Travis (Simon Baker) rescues the six-year Gutjuk and takes him to a Christian mission where he finds a new home.

Twelve years later, Gutjuk, (Jacob Junior Nayinggul) sets out with Travis to find his uncle Baywara (Sean Mununggurr) who survived the massacre and now leads a wild mob, a renegade group of Indigenous warriors causing havoc along the frontier attacking and burning cattle stations, killing settlers.

Ambrose (Callan Mulvey) is another returned soldier who had asked Travis to track down Baywara.

Director/Producer  Stephen Maxwell Johnson said: “My aim has been to entertain and immerse an audience in an environment teeming with unexpected threats, and to take them on a ride through an aspect of Australia’s history that is under-represented, hopefully encouraging them to rethink the Australian story.

This story presents the view that there really is no such thing as ‘settlement’ it’s all about conquest and High Ground exposes the shameful truth of Australia’s history.


The camerawork of Andrew Commis made me wonder if David Attenborough had had a hand in being a consultant. Commis’s lens takes the viewer on a journey from the wild beauty of Arnhem Land to the wild behaviour of some of its human inhabitants.

Australian of the Year in 1979 Galarrwuy Yunupingu said: “High Ground is a both-ways film, First Nations and Balanda. It depicts a time of trouble in Australia; it honours our old heroes, reminds us of the past and the truth of our joint history in the country.

I hope that this film can play an important role in Australia’s national conversation towards a First Nations Voice enshrined in the Constitution so that all our children will walk in both-worlds, never forgetting the past.”

Jacob Junior Nayinggul makes his movie debut in High Ground and he could be on the casting lists for many years to come.

The film took twenty years to make and also features Jack Thomson and Aaron Pederson.
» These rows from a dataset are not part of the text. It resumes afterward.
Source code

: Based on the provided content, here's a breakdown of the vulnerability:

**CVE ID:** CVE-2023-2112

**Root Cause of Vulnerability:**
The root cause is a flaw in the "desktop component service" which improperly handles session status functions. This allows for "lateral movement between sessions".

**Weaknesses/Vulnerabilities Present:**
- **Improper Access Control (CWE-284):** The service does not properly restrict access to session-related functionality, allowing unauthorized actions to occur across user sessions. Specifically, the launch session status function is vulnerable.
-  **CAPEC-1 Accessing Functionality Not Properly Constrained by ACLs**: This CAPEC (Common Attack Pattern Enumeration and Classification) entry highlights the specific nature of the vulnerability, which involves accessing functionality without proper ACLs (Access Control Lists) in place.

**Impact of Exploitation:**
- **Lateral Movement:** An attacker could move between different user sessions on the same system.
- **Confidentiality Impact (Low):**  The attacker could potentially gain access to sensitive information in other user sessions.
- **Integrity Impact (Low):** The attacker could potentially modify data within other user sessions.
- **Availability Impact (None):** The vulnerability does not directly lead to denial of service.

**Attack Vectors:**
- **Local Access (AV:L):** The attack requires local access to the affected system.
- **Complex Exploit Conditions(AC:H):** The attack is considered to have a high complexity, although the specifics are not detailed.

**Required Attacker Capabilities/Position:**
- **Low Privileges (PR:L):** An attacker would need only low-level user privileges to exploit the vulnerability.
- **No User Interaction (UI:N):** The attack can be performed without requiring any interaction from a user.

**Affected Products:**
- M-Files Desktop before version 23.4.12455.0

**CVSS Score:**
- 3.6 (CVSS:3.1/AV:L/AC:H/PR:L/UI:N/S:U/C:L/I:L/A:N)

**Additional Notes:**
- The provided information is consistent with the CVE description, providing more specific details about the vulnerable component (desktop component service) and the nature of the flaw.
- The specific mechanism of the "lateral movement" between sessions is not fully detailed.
High Ground: General release January 28



One Response to “High Ground: a movie review”
  1. John B. McCormick says:

    The situation in the Top End is interesting. I am a supporter of Mission Aviation Fellowship an International Christian based Charity founded by airman from the RNZAF and RAF. Today it operates aircraft in the third world in such places as some African countries, Asian countries like Bangladesh where they have seaplanes flying doctors, patients and supplies up and down the Ganges river system. In Africa they fly doctors, teachers, medical supplies around and operate as air Ambulance services. In Haiti after the big earthquake they had 4 planes flying supplies and medical staff where they were needed. They operate in other third world countries such as Papua New Guinea, East Timor and Australia. Yes they provide air services that both Labour and Liberal Governments won’t provide or pay for in the TOP END. Sounds like the movie is not telling the full story MAF operate more aircraft and charity staff in the TOP END than in any other third world country.
    MAF does not operate aircraft in New Zealand, Canada or the UK other than for fund raising events. All Australians need to look at yourselves closely.